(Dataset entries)
▬▬▬▬▬▬

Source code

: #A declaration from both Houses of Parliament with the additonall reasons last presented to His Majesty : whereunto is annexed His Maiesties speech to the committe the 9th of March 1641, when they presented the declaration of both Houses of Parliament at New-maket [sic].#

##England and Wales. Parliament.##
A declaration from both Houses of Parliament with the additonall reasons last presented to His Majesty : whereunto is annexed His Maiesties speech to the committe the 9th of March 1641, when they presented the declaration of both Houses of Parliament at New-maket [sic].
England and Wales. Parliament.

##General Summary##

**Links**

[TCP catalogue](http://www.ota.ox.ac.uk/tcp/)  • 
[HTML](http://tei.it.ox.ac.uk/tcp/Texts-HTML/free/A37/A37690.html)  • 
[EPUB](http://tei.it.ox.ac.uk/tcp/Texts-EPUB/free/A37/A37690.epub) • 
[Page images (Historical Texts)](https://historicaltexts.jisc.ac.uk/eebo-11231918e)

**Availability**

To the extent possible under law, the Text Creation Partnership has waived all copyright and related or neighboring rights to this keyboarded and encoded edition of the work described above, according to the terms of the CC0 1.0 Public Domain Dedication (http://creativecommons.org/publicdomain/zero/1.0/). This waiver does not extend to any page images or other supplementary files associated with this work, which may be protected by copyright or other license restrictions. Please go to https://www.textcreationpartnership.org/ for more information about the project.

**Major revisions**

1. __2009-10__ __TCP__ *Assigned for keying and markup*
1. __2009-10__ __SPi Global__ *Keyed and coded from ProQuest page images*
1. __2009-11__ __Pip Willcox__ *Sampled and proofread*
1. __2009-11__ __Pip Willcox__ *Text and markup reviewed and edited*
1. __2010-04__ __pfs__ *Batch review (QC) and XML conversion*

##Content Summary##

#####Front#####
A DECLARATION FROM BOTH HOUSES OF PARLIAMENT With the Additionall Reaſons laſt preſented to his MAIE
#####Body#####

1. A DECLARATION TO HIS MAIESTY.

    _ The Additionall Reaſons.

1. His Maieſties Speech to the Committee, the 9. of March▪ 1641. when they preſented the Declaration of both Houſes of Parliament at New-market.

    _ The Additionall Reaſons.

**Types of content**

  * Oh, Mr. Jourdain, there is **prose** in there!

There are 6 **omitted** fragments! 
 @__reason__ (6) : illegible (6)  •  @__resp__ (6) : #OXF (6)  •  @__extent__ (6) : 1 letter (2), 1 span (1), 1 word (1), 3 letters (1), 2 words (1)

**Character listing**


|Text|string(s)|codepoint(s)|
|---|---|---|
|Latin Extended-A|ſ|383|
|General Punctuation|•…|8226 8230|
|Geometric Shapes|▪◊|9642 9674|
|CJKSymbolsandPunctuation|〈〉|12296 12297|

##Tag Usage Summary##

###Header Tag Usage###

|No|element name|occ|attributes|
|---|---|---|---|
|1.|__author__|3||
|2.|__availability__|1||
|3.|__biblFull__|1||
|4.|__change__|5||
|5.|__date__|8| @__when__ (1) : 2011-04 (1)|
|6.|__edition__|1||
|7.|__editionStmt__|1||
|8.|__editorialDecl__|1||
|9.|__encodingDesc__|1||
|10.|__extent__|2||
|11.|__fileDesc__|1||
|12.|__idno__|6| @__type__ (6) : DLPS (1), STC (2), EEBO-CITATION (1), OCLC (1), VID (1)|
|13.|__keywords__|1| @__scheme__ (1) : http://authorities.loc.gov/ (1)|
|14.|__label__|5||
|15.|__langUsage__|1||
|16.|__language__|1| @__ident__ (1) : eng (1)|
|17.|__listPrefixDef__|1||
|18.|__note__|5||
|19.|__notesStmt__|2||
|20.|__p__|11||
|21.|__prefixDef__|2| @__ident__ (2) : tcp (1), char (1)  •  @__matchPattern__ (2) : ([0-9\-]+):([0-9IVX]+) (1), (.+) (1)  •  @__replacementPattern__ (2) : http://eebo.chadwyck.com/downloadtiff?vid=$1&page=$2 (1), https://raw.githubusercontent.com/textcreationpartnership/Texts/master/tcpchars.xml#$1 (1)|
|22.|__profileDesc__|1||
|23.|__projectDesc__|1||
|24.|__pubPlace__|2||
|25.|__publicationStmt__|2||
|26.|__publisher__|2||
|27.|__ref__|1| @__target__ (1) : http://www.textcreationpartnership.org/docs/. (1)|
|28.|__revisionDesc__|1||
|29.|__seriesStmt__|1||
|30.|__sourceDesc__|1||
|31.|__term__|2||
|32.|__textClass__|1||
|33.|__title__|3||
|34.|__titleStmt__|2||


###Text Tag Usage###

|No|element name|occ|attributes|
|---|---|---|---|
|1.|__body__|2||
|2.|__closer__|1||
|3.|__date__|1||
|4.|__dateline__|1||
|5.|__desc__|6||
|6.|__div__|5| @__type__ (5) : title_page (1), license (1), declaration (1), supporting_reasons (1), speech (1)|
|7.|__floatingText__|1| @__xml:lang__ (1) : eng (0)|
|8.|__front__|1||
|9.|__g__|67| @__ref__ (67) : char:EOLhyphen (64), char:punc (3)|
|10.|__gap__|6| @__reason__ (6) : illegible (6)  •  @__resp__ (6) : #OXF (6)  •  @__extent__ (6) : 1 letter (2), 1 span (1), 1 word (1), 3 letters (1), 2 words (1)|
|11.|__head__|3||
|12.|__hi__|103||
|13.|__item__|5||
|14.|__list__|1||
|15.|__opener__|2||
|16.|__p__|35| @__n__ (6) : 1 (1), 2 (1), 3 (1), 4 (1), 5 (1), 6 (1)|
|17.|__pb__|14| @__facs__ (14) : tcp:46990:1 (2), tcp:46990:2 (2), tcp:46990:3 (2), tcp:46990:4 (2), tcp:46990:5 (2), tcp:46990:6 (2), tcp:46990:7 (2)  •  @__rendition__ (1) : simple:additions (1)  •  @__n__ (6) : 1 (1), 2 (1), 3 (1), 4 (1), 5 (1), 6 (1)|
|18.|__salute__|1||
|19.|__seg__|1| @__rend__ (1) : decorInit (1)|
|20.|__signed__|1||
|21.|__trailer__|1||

▬▬▬▬▬▬

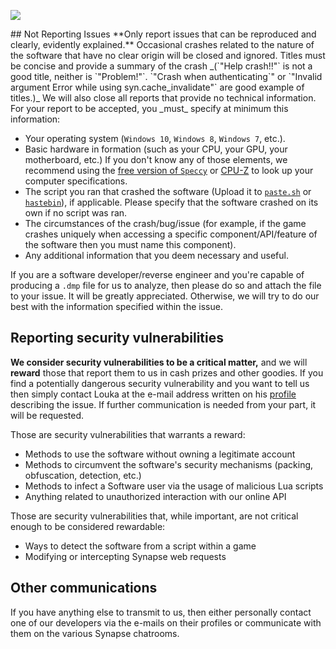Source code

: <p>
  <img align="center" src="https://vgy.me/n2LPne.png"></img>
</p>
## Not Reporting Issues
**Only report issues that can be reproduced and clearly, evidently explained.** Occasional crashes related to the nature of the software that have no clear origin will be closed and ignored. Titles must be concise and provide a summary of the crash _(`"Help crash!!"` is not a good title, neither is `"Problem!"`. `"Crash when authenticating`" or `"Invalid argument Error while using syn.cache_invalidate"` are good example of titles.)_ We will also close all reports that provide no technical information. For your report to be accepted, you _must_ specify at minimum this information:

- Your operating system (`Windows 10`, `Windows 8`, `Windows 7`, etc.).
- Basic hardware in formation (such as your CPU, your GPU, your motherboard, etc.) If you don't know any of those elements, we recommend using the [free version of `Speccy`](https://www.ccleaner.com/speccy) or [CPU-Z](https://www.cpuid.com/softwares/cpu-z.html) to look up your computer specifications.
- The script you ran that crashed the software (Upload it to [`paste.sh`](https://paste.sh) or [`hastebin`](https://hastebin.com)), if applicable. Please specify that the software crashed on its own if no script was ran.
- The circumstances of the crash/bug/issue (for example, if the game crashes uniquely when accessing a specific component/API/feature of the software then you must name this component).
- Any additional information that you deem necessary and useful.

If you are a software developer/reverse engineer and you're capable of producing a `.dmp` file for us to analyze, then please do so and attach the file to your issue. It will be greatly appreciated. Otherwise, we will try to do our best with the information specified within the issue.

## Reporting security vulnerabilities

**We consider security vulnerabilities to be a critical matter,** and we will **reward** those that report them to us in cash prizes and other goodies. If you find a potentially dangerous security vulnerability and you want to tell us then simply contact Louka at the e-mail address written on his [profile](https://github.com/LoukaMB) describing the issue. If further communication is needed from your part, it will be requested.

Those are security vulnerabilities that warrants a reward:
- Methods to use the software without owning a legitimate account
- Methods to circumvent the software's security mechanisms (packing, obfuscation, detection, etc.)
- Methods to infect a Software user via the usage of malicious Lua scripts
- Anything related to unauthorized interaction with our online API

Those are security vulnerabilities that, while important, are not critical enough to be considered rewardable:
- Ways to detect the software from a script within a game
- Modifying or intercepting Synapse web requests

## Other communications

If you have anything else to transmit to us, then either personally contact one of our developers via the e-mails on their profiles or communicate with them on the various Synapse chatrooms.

▬▬▬▬▬▬

Exercise prompt:
Using the records above, set down exactly the lines from the one with "- The circumstances" through the one with "Those are security vulnerabilities that warrants", inclusive, and nothing more.

Your solution:
- The circumstances of the crash/bug/issue (for example, if the game crashes uniquely when accessing a specific component/API/feature of the software then you must name this component).
- Any additional information that you deem necessary and useful.

If you are a software developer/reverse engineer and you're capable of producing a `.dmp` file for us to analyze, then please do so and attach the file to your issue. It will be greatly appreciated. Otherwise, we will try to do our best with the information specified within the issue.

## Reporting security vulnerabilities

**We consider security vulnerabilities to be a critical matter,** and we will **reward** those that report them to us in cash prizes and other goodies. If you find a potentially dangerous security vulnerability and you want to tell us then simply contact Louka at the e-mail address written on his [profile](https://github.com/LoukaMB) describing the issue. If further communication is needed from your part, it will be requested.

Those are security vulnerabilities that warrants a reward:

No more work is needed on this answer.